--- Material for this task Enclosed Below ---
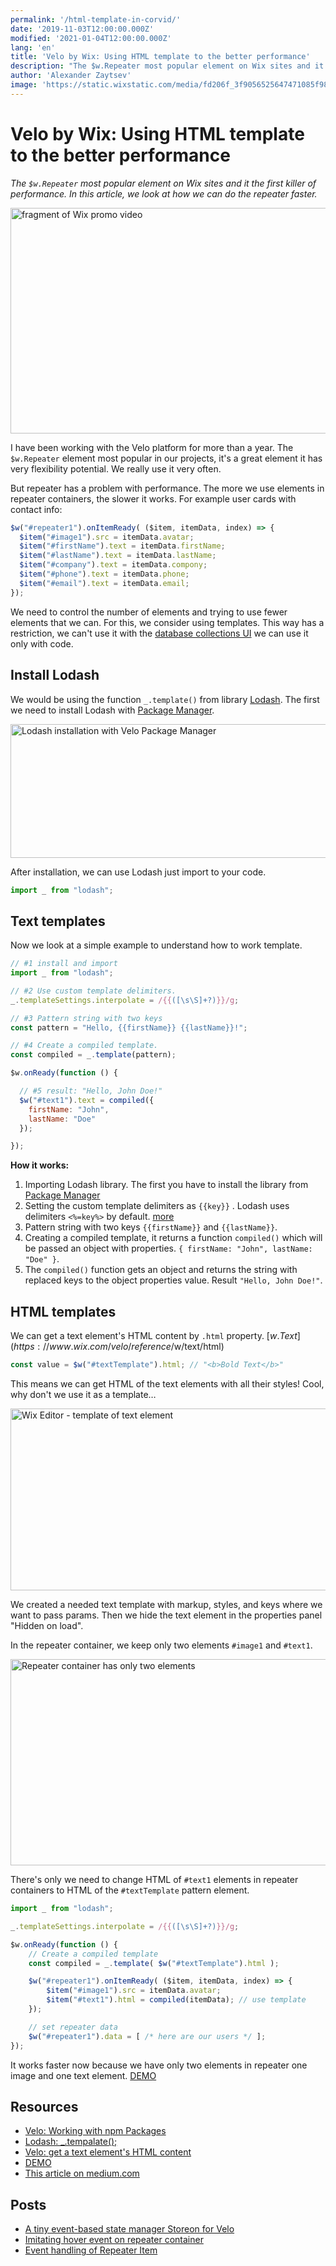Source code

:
 ```yaml
---
permalink: '/html-template-in-corvid/'
date: '2019-11-03T12:00:00.000Z'
modified: '2021-01-04T12:00:00.000Z'
lang: 'en'
title: 'Velo by Wix: Using HTML template to the better performance'
description: "The $w.Repeater most popular element on Wix sites and it the first killer of performance. In this article, we look at how we can do the repeater faster."
author: 'Alexander Zaytsev'
image: 'https://static.wixstatic.com/media/fd206f_3f9056525647471085f98284dde0d3dc~mv2.jpg'
---
```


# Velo by Wix: Using HTML template to the better performance

*The `$w.Repeater` most popular element on Wix sites and it the first killer of performance. In this article, we look at how we can do the repeater faster.*

<img
  src="https://static.wixstatic.com/media/e3b156_68a5d808d23c4167bbda3f55e72726e9~mv2.jpg"
  alt="fragment of Wix promo video"
  width="800"
  height="361"
/>

I have been working with the Velo platform for more than a year. The `$w.Repeater` element most popular in our projects, it's a great element it has very flexibility potential. We really use it very often.

But repeater has a problem with performance. The more we use elements in repeater containers, the slower it works. For example user cards with contact info:

```js
$w("#repeater1").onItemReady( ($item, itemData, index) => {
  $item("#image1").src = itemData.avatar;
  $item("#firstName").text = itemData.firstName;
  $item("#lastName").text = itemData.lastName;
  $item("#company").text = itemData.compony;
  $item("#phone").text = itemData.phone;
  $item("#email").text = itemData.email;
});
```

We need to control the number of elements and trying to use fewer elements that we can. For this, we consider using templates. This way has a restriction, we can't use it with the [database collections UI](https://support.wix.com/en/article/velo-working-with-wix-data) we can use it only with code.

## Install Lodash

We would be using the function `_.template()` from library [Lodash](https://lodash.com/docs/4.17.15#template). The first we need to install Lodash with [Package Manager](https://support.wix.com/en/article/velo-working-with-npm-packages).

<img
  src="https://static.wixstatic.com/media/e3b156_fbb231d5ad4c4ed7a2abcd8c9e815e72~mv2.png"
  alt="Lodash installation with Velo Package Manager"
  width="948"
  height="214"
  loading="lazy"
/>

After installation, we can use Lodash just import to your code.

```js
import _ from "lodash";
```

## Text templates

Now we look at a simple example to understand how to work template.

```js
// #1 install and import
import _ from "lodash";

// #2 Use custom template delimiters.
_.templateSettings.interpolate = /{{([\s\S]+?)}}/g;

// #3 Pattern string with two keys
const pattern = "Hello, {{firstName}} {{lastName}}!";

// #4 Create a compiled template.
const compiled = _.template(pattern);

$w.onReady(function () {

  // #5 result: "Hello, John Doe!"
  $w("#text1").text = compiled({
    firstName: "John",
    lastName: "Doe"
  });

});
```

**How it works:**

1. Importing Lodash library. The first you have to install the library from [Package Manager](https://support.wix.com/en/article/velo-working-with-npm-packages)
2. Setting the custom template delimiters as `{{key}}` . Lodash uses delimiters `<%=key%>` by default. [more](https://lodash.com/docs/4.17.15#template)
3. Pattern string with two keys `{{firstName}}` and `{{lastName}}`.
4. Creating a compiled template, it returns a function `compiled()` which will be passed an object with properties. `{ firstName: "John", lastName: "Doe" }`.
5. The `compiled()` function gets an object and returns the string with replaced keys to the object properties value. Result `"Hello, John Doe!"`.

## HTML templates

We can get a text element's HTML content by `.html` property. [$w.Text](https://www.wix.com/velo/reference/$w/text/html)

```js
const value = $w("#textTemplate").html; // "<b>Bold Text</b>"
```

This means we can get HTML of the text elements with all their styles! Cool, why don't we use it as a template…

<img
  src="https://static.wixstatic.com/media/e3b156_f1ce214c51584716a67de08242b459c4~mv2.png"
  alt="Wix Editor - template of text element"
  width="680"
  height="291"
  loading="lazy"
/>

We created a needed text template with markup, styles, and keys where we want to pass params. Then we hide the text element in the properties panel "Hidden on load".

In the repeater container, we keep only two elements `#image1` and `#text1`.

<img
  src="https://static.wixstatic.com/media/e3b156_702b764780a947cbb00f7d179e4cf58e~mv2.png"
  alt="Repeater container has only two elements"
  width="680"
  height="330"
  loading="lazy"
/>

There's only we need to change HTML of `#text1` elements in repeater containers to HTML of the `#textTemplate` pattern element.

```js
import _ from "lodash";

_.templateSettings.interpolate = /{{([\s\S]+?)}}/g;

$w.onReady(function () {
    // Create a compiled template
    const compiled = _.template( $w("#textTemplate").html );

    $w("#repeater1").onItemReady( ($item, itemData, index) => {
        $item("#image1").src = itemData.avatar;
        $item("#text1").html = compiled(itemData); // use template
    });

    // set repeater data
    $w("#repeater1").data = [ /* here are our users */ ];
});
```

It works faster now because we have only two elements in repeater one image and one text element. [DEMO](https://shoonia.wixsite.com/blog/html-template-in-corvid)

## Resources

- [Velo: Working with npm Packages](https://support.wix.com/en/article/velo-working-with-npm-packages)
- [Lodash: _.tempalate();](https://lodash.com/docs/4.17.15#template)
- [Velo: get a text element's HTML content](https://www.wix.com/velo/reference/$w/text/html)
- [DEMO](https://shoonia.wixsite.com/blog/html-template-in-corvid)
- [This article on medium.com](https://medium.com/@shoonia/corvid-by-wix-using-html-template-to-the-better-performance-27ec5a18042e)

## Posts

- [A tiny event-based state manager Storeon for Velo](/corvid-storeon)
- [Imitating hover event on repeater container](/corvid-imitate-hover-event)
- [Event handling of Repeater Item](/event-handling-of-repeater-item)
--- End of Enclosed Material for this task ---
- **About this exercise**
What is needed is every line from the data above that includes the string "containers", copied out.

- **Answer section**
But repeater has a problem with performance. The more we use elements in repeater containers, the slower it works. For example user cards with contact info:
There's only we need to change HTML of `#text1` elements in repeater containers to HTML of the `#textTemplate` pattern element.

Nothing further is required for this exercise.